Les petites mains de l’étude ne perdent pas en puissance par rapport à la grande version : « Des mains […] si précisément définies, sans mièvrerie aucune, qu’on croirait démesurément agrandies par un géant : telle les crée cet homme, à sa mesure. Il est si grand. Les fait-il toutes petites, aussi petites qu’il le peut, elles sont encore plus grandes que les humains… »[5]
 
Notre Étude pour le Secret en plâtre n’est pas signée à l’instar des cinq épreuves en plâtre conservées au musée Rodin (S6077-S4051-S1249-S3047-S5325). Les mains sont soudées au socle en marbre rouge par une base en plâtre. Des traces de coutures, issues du moule à pièce, sont visibles.
 
Une édition en bronze du modèle a débuté en 1916 avec le fondeur Alexis Rudier, d’abord sous le contrôle de Rodin puis sous le contrôle du musée Rodin, entre 1919 et 1958, avec Alexis puis Georges Rudier. Trois épreuves sont conservées dans des musées américains (New York, Metropolitan Museum of Modern Art ; San Antonio, Texas, The NcNay Art Museum ; Washington D.C., National Gallery of Art).
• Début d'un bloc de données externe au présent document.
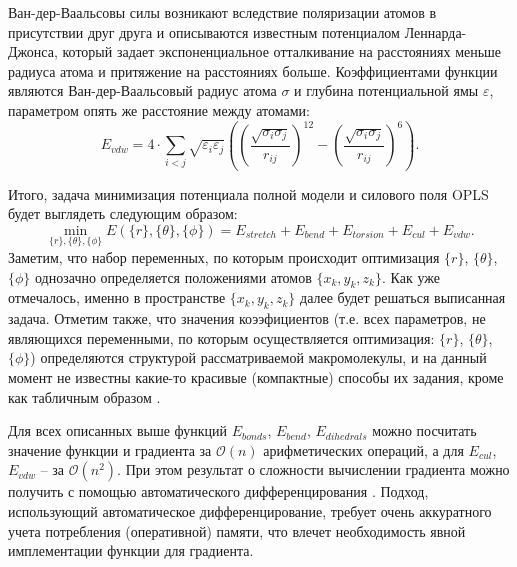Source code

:   Ван-дер-Ваальсовы силы возникают вследствие поляризации атомов в присутствии друг друга и описываются известным потенциалом Леннарда-Джонса, который задает экспоненциальное отталкивание на расстояниях меньше радиуса атома и притяжение на расстояниях больше.
  Коэффициентами функции являются Ван-дер-Ваальсовый радиус атома $\sigma$ и глубина потенциальной ямы $\varepsilon$, параметром опять же расстояние между атомами:
  $$
  E_{vdw} = 4 \cdot \sum_{i < j} \sqrt{\varepsilon_i \varepsilon_j} \left( \left( \frac{\sqrt{\sigma_i \sigma_j}}{r_{ij}} \right)^{12} - \left( \frac{\sqrt{\sigma_i \sigma_j}}{r_{ij}} \right)^{6} \right).
  $$

  Итого, задача минимизация потенциала полной модели и силового поля OPLS будет выглядеть следующим образом:
  $$
  \min_{\{r\},\{\theta\},\{\phi\}} {E(\{r\},\{\theta\},\{\phi\}) = E_{stretch} + E_{bend} + E_{torsion} + E_{cul} + E_{vdw}}.
  $$
  Заметим, что набор переменных, по которым происходит оптимизация $\{r\}$, $\{\theta\}$, $\{\phi\}$ однозачно определяется положениями атомов $\{x_k ,y_k ,z_k\}$. Как уже отмечалось, именно в пространстве $\{x_k ,y_k ,z_k\}$ далее будет решаться выписанная задача. Отметим также, что значения коээфициентов (т.е. всех параметров, не являющихся переменными, по которым осуществляется оптимизация: $\{r\}$, $\{\theta\}$, $\{\phi\}$) определяются структурой рассматриваемой макромолекулы, и на данный момент не известны какие-то красивые (компактные) способы их задания, кроме как табличным образом \cite{Jorgensen1996}.


  Для всех описанных выше функций $E_{bonds}$, $E_{bend}$, $E_{dihedrals}$ можно посчитать значение функции и градиента за $\mathcal{O}\left( n \right)$ арифметических операций, а для $E_{cul}$, $E_{vdw}$ -- за $\mathcal{O}\left( n^2 \right)$.
  При этом результат о сложности вычислении градиента можно получить с помощью автоматического дифференцирования \cite{nocedal2006sequential}. Подход, использующий автоматическое дифференцирование, требует очень аккуратного учета потребления (оперативной) памяти, что влечет необходимость явной имплементации функции для градиента.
[1] L’abattis est le résultat d’une opération de moulage de l’œuvre :« Parties saillantes d’un modèle en terre qui, du fait de leur forme ou de leur position, doivent être coupées et moulées à part pour faciliter l’opération de moulage. Les abattis d’une figure sont généralement les bras et les jambes ; ils sont assemblés, après le moulage, à la masse de l’œuvre. » in Sculpture, méthode et vocabulaire, éditions du patrimoine, 2000, p.558.
[2] Cette pratique s’appelle le marcottage : « composition d’une nouvelle œuvre sculptée en réutilisant partiellement ou totalement des œuvres déjà exécutées. Le sculpteur fragmente ses propres œuvres et les réintroduit dans une œuvre nouvelle. », in Sculpture, méthode et vocabulaire, éditions du patrimoine, 2000, p.549.
[3] Rainer Maria Rilke, Auguste Rodin, Paris, éditions Émile-Paul Frères, 1928, p.55-56.
[4] In 2011 MARRAUD, p.56-57 : Anonyme, Mains de Loïe Fuller, 1914, épreuve gélatino-argentique. Loïe Fuller crée un spectacle, La Danse des mains, dans lequel seules ses mains sont éclairées, le reste du corps restant dans l’ombre. Et elle s’exprime ainsi : « Une main séparée du corps peut exprimer sa joie, sa douleur, sa peine, avec autant de perfection que la forme humaine toute entière. »
[5] Rainer Maria Rilke à Clara Rilke, 2 sept 1902 in Correspondance (Œuvres III), Paris, Le Seuil, 1976, p.26.